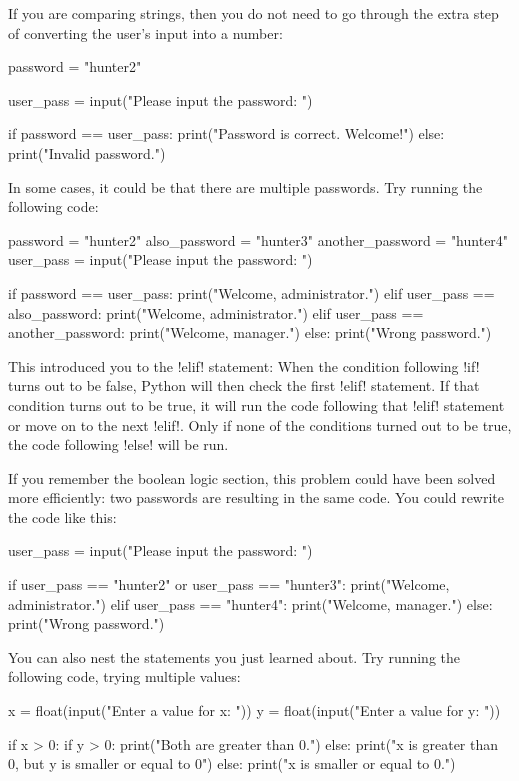 \documentclass[11pt]{cselabheader}
\begin{document}
If you are comparing strings, then you do not need to go through the extra step
of converting the user's input into a number:

\begin{python3code}
password = "hunter2"

user_pass = input("Please input the password: ")

if password == user_pass:
    print("Password is correct. Welcome!")
else:
    print("Invalid password.")
\end{python3code}

In some cases, it could be that there are multiple passwords. Try running the
following code:

\begin{python3code}
password = "hunter2"
also_password = "hunter3"
another_password = "hunter4"
user_pass = input("Please input the password: ")

if password == user_pass:
    print("Welcome, administrator.")
elif user_pass == also_password:
    print("Welcome, administrator.")
elif user_pass == another_password:
    print("Welcome, manager.")
else:
    print("Wrong password.")
\end{python3code}

This introduced you to the \pythoninline!elif! statement: When the condition
following \pythoninline!if! turns out to be false, Python will then check the first
\pythoninline!elif! statement. If that condition turns out to be true, it will run
the code following that \pythoninline!elif! statement or move on to the next
\pythoninline!elif!. Only if none of the conditions turned out to be true, the code
following \pythoninline!else! will be run.

If you remember the boolean logic section, this problem could have been solved
more efficiently: two passwords are resulting in the same code. You could
rewrite the code like this:

\begin{python3code}
user_pass = input("Please input the password: ")

if user_pass == "hunter2" or user_pass == "hunter3":
    print("Welcome, administrator.")
elif user_pass == "hunter4":
    print("Welcome, manager.")
else:
    print("Wrong password.")
\end{python3code}

You can also nest the statements you just learned about. Try running the
following code, trying multiple values:

\begin{python3code}
x = float(input("Enter a value for x: "))
y = float(input("Enter a value for y: "))

if x > 0:
    if y > 0:
        print("Both are greater than 0.")
    else:
        print("x is greater than 0, but y is smaller or equal to 0")
else:
    print("x is smaller or equal to 0.")
\end{python3code}
\end{document}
===============
Please output all the records above exactly, leaving out every picture.

## Solved exercise:
 \documentclass[11pt]{cselabheader}
\begin{document}
If you are comparing strings, then you do not need to go through the extra step
of converting the user's input into a number:

\begin{python3code}
password = "hunter2"

user_pass = input("Please input the password: ")

if password == user_pass:
    print("Password is correct. Welcome!")
else:
    print("Invalid password.")
\end{python3code}

In some cases, it could be that there are multiple passwords. Try running the
following code:

\begin{python3code}
password = "hunter2"
also_password = "hunter3"
another_password = "hunter4"
user_pass = input("Please input the password: ")

if password == user_pass:
    print("Welcome, administrator.")
elif user_pass == also_password:
    print("Welcome, administrator.")
elif user_pass == another_password:
    print("Welcome, manager.")
else:
    print("Wrong password.")
\end{python3code}

This introduced you to the \pythoninline!elif! statement: When the condition
following \pythoninline!if! turns out to be false, Python will then check the first
\pythoninline!elif! statement. If that condition turns out to be true, it will run
the code following that \pythoninline!elif! statement or move on to the next
\pythoninline!elif!. Only if none of the conditions turned out to be true, the code
following \pythoninline!else! will be run.

If you remember the boolean logic section, this problem could have been solved
more efficiently: two passwords are resulting in the same code. You could
rewrite the code like this:

\begin{python3code}
user_pass = input("Please input the password: ")

if user_pass == "hunter2" or user_pass == "hunter3":
    print("Welcome, administrator.")
elif user_pass == "hunter4":
    print("Welcome, manager.")
else:
    print("Wrong password.")
\end{python3code}

You can also nest the statements you just learned about. Try running the
following code, trying multiple values:

\begin{python3code}
x = float(input("Enter a value for x: "))
y = float(input("Enter a value for y: "))

if x > 0:
    if y > 0:
        print("Both are greater than 0.")
    else:
        print("x is greater than 0, but y is smaller or equal to 0")
else:
    print("x is smaller or equal to 0.")
\end{python3code}
\end{document}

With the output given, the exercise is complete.